**EXERCISE REQUIREMENTS:** Type out all the records word for word. Any pictures are to be left out.

(Beginning of LISTED RECORDS)

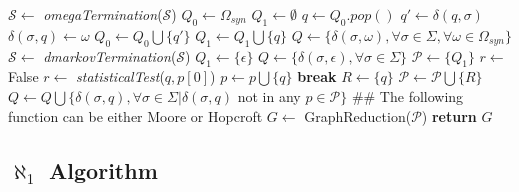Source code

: {\begin{algorithm}
  \caption{$\aleph$($\mathcal{S}, \Omega_{syn}$)\label{alg:aleph}}
    \begin{algorithmic}[1]
      \Procedure{}{}
      		\State $\mathcal{S} \gets$ \textit{omegaTermination}($\mathcal{S}$)
	      	\State $Q_0 \gets \Omega_{syn}$
	      	\State $Q_1 \gets \emptyset$
	      		\State $q \gets Q_0.pop()$
	      		\For{$\sigma \in \Sigma$}
	      			\State $q' \gets \delta(q,\sigma)$
	      				\State $\delta(\sigma,q) \gets \omega$
	      			\Else
	      					\State $Q_0 \gets Q_0\bigcup\{q'\}$
	      				\EndIf 
	      			\EndIf
	      			\State $Q_1 \gets Q_1\bigcup\{q\}$
	      		\EndFor
	      	\EndWhile	      	
      		\State $Q \gets \{\delta(\sigma,\omega), \forall \sigma \in \Sigma, \forall \omega \in \Omega_{syn}\}$
      	\Else
      		\State $\mathcal{S} \gets$ \textit{dmarkovTermination}($\mathcal{S}$)
      		\State $Q_1 \gets \{\epsilon\}$
      		\State $Q \gets \{\delta(\sigma,\epsilon), \forall \sigma \in \Sigma\}$
      	\EndIf
      	\State $\mathcal{P} \gets \{Q_1\}$
      		\State $r \gets$ False
      			\State $r \gets$ \textit{statisticalTest}($q, p[0]$)
      				\State $p \gets p\bigcup\{q\}$
      				\State \textbf{break}
      			\EndIf
      		\EndFor
      			\State $R \gets \{q\}$
      			\State $\mathcal{P} \gets \mathcal{P}\bigcup\{R\}$
      		\EndIf 
      		\State $Q \gets Q\bigcup\{\delta(\sigma,q),\forall \sigma\in\Sigma|\delta(\sigma,q)$ not in any $p\in\mathcal{P}\}$
      	\EndFor
      	\State \#\# The following function can be either Moore or Hopcroft
      	\State $G \gets$ GraphReduction($\mathcal{P}$)
      	\State \textbf{return} $G$
      \EndProcedure
    \end{algorithmic}
  \end{algorithm}


\subsection{$\aleph_1$ Algorithm}

}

(End of LISTED RECORDS)

**TASK ANSWER:**
Source code

: {\begin{algorithm}
  \caption{$\aleph$($\mathcal{S}, \Omega_{syn}$)\label{alg:aleph}}
    \begin{algorithmic}[1]
      \Procedure{}{}
      		\State $\mathcal{S} \gets$ \textit{omegaTermination}($\mathcal{S}$)
	      	\State $Q_0 \gets \Omega_{syn}$
	      	\State $Q_1 \gets \emptyset$
	      		\State $q \gets Q_0.pop()$
	      		\For{$\sigma \in \Sigma$}
	      			\State $q' \gets \delta(q,\sigma)$
	      				\State $\delta(\sigma,q) \gets \omega$
	      			\Else
	      					\State $Q_0 \gets Q_0\bigcup\{q'\}$
	      				\EndIf 
	      			\EndIf
	      			\State $Q_1 \gets Q_1\bigcup\{q\}$
	      		\EndFor
	      	\EndWhile	      	
      		\State $Q \gets \{\delta(\sigma,\omega), \forall \sigma \in \Sigma, \forall \omega \in \Omega_{syn}\}$
      	\Else
      		\State $\mathcal{S} \gets$ \textit{dmarkovTermination}($\mathcal{S}$)
      		\State $Q_1 \gets \{\epsilon\}$
      		\State $Q \gets \{\delta(\sigma,\epsilon), \forall \sigma \in \Sigma\}$
      	\EndIf
      	\State $\mathcal{P} \gets \{Q_1\}$
      		\State $r \gets$ False
      			\State $r \gets$ \textit{statisticalTest}($q, p[0]$)
      				\State $p \gets p\bigcup\{q\}$
      				\State \textbf{break}
      			\EndIf
      		\EndFor
      			\State $R \gets \{q\}$
      			\State $\mathcal{P} \gets \mathcal{P}\bigcup\{R\}$
      		\EndIf 
      		\State $Q \gets Q\bigcup\{\delta(\sigma,q),\forall \sigma\in\Sigma|\delta(\sigma,q)$ not in any $p\in\mathcal{P}\}$
      	\EndFor
      	\State \#\# The following function can be either Moore or Hopcroft
      	\State $G \gets$ GraphReduction($\mathcal{P}$)
      	\State \textbf{return} $G$
      \EndProcedure
    \end{algorithmic}
  \end{algorithm}


\subsection{$\aleph_1$ Algorithm}

}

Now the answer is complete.